Looking back, and leaving aside the fact that the majority of Sonic games over the last fifteen years have been clag, Sonic’s design and character did most of the hard running for Sega here. Which was just as well, because Sonic 1 isn’t particularly impressive to sink your teeth into these days. If you stack it up against Super Mario Bros, being the closest equivalent game, it loses by a bit of a margin and that’s even taking into account the diddly old NES graphics. I wonder if Sonic 1 and 2 with their shiny, colourful graphics was part of the reason that Nintendo boaked out Super Mario All Stars? 

You already know the premise of Sonic the Hedgehog 1, I’m sure. I’ll at least give you that level of credit, since I’m a nice guy. It’s not as universally well known as SMB1, but unless you’re some sort of uncouth then you know about Sonic speeding through Green Hill Zone, collecting rings and going through the famous loop-the-loop. And that’s what the first couple of levels are like, but soon after that you’re onto Marble Zone and the speed and freedom dries up pretty suddenly.

There’s six different locales with three levels each, plus a Final Zone. So that’s 19 levels, and they look nice enough, especially when you speed through the levels and get hit in the face by the Sega’s BLAST PROCESSING, an ultimately meaningless technobabble term that kids on the playground simply couldn’t do without. It was a tremendous piece of marketing, although it must have been lightning-in-a-bottle as pretty well every marketing decision taken by Sega of Japan, Sega of America or Sega of Guinea-Bissau afterwards just went off like a wet fart.

I tell you what though guys, there’s not much speed on offer if you choose to play on the original hardware. Sega have been intent on re-releasing their games on every system up to and including your Bluetooth kettle – they even released a Sonic game to the Nokia N-Gage – but we need to look at how Sonic played from day 1. If you’re a PAL Mega Drive gamer, you simply won’t believe how slow and unoptimised the cartridge is. Hefty borders, slowed down music, and just a slight air of depressiveness about it.

Honestly, the PAL conversion really ruins it. You’d think, with speed being the name of the game, they might have pulled the finger out and optimised it a little. It means those little things, like that classic sinking feeling during the big drop at the beginning of Spring Yard Zone Act 2, all that is completely gone now.

Mind you, I’ll risk saying that the levels in Sonic 1, all said and done, really aren’t that terrific either. Green Hill is iconic, no question. And we all remember Marble Zone, although really it’s pretty slow and the music can get grating. Spring Yard is OK, but it got quickly eclipsed particularly by Casino Night Zone. Labyrinth is remembered for all the wrong reasons, Star Light is too easy although it has great music. And Scrap Brain is a pain.

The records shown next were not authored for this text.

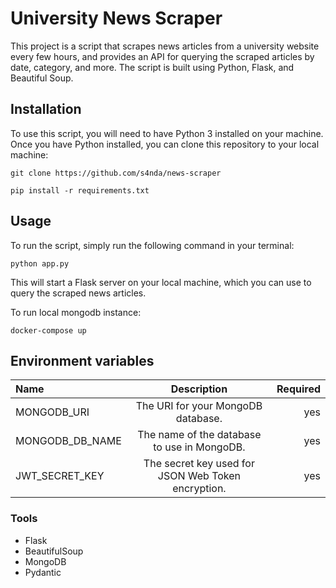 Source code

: # University News Scraper

This project is a script that scrapes news articles from a university website every few hours, and provides an API for querying the scraped articles by date, category, and more. The script is built using Python, Flask, and Beautiful Soup.

## Installation

To use this script, you will need to have Python 3 installed on your machine. Once you have Python installed, you can clone this repository to your local machine:

`git clone https://github.com/s4nda/news-scraper`

`pip install -r requirements.txt`

## Usage

To run the script, simply run the following command in your terminal:

`python app.py`

This will start a Flask server on your local machine, which you can use to query the scraped news articles.

To run local mongodb instance:

`docker-compose up`

## Environment variables

| Name            |                    Description                     | Required |
| :-------------- | :------------------------------------------------: | -------: |
| MONGODB_URI     |         The URI for your MongoDB database.         |      yes |
| MONGODB_DB_NAME |    The name of the database to use in MongoDB.     |      yes |
| JWT_SECRET_KEY  | The secret key used for JSON Web Token encryption. |      yes |

### Tools

- Flask
- BeautifulSoup
- MongoDB
- Pydantic
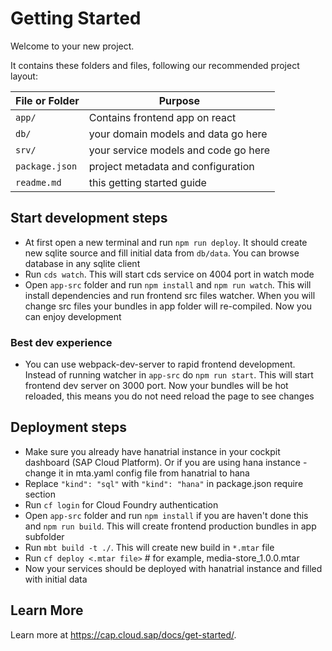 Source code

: # Getting Started

Welcome to your new project.

It contains these folders and files, following our recommended project layout:

| File or Folder | Purpose                              |
| -------------- | ------------------------------------ |
| `app/`         | Contains frontend app on react       |
| `db/`          | your domain models and data go here  |
| `srv/`         | your service models and code go here |
| `package.json` | project metadata and configuration   |
| `readme.md`    | this getting started guide           |

## Start development steps

- At first open a new terminal and run `npm run deploy`. It should create new sqlite source and fill initial data from `db/data`. You can browse database in any sqlite client
- Run `cds watch`. This will start cds service on 4004 port in watch mode
- Open `app-src` folder and run `npm install` and `npm run watch`. This will install dependencies and run frontend src files watcher. When you will change src files your bundles in app folder will re-compiled. Now you can enjoy development

### Best dev experience

- You can use webpack-dev-server to rapid frontend development. Instead of running watcher in `app-src` do `npm run start`. This will start frontend dev server on 3000 port. Now your bundles will be hot reloaded, this means you do not need reload the page to see changes

## Deployment steps

- Make sure you already have hanatrial instance in your cockpit dashboard (SAP Cloud Platform).
  Or if you are using hana instance - change it in mta.yaml config file from hanatrial to hana
- Replace `"kind": "sql"` with `"kind": "hana"` in package.json require section
- Run `cf login` for Cloud Foundry authentication
- Open `app-src` folder and run `npm install` if you are haven't done this and `npm run build`. This will create frontend production bundles in app subfolder
- Run `mbt build -t ./`. This will create new build in `*.mtar` file
- Run `cf deploy <.mtar file>` # for example, media-store_1.0.0.mtar
- Now your services should be deployed with hanatrial instance and filled with initial data

## Learn More

Learn more at https://cap.cloud.sap/docs/get-started/.
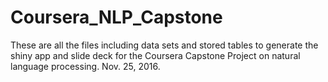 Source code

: # Coursera_NLP_Capstone
These are all the files including data sets and stored tables to generate the shiny app and slide deck for the Coursera Capstone Project on natural language processing. Nov. 25, 2016.
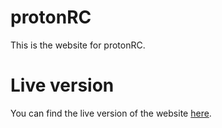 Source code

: # protonRC 

This is the website for protonRC.


# Live version

You can find the live version of the website [here](https://cuzimbisonratte.github.io/kwikjet/).
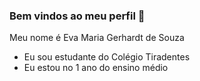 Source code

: ### Bem vindos ao meu perfil 🌸

Meu nome é Eva Maria Gerhardt de Souza 

- Eu sou estudante do Colégio Tiradentes 
- Eu estou no 1 ano do ensino médio
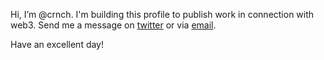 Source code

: Hi, I’m @crnch.
I'm building this profile to publish work in connection with web3. Send me a message on [twitter](https://twitter.com/crnch0x) or via [email](mailto:crnch@protonmail.com).

Have an excellent day!

<!---
crnch/crnch is a ✨ special ✨ repository because its `README.md` (this file) appears on your GitHub profile.
You can click the Preview link to take a look at your changes.
--->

But it gets worse than the PAL mix, by God. I told you that Sega love to re-release this game in case there’s one of those uncontacted tribes in the Amazon rainforest who haven’t played it yet. Well, they defecated a port of this game onto the Game Boy Advance, and mutilating would be a friendly word to use. It’s probably just as bad if not worse than the R-Type 3 GBA port, a game which saw its creators tried for war crimes.

You may already know that the sound capabilities of the GBA are a bit “differently abled”, and even the Sonic Advance games sounded mule. But Sonic the Hedgehog GBA beautifully surpasses even these rock-bottom expectations. I’d recommend watching videos of the game, but only during the day and with the curtains open as it makes for such horrifying viewing. But still a video won’t do it proper justice, so download a ROM and give it a bash for yourself.

And yes, I will advocate ROM downloading and piracy on this occasion, because it’s not a question of ripping off the developers – I feel that they now owe me for giving it 7 minutes of my time. About 70 cent ought to cover it, Sega. Or about 50 pence, if you’d prefer 90s currency.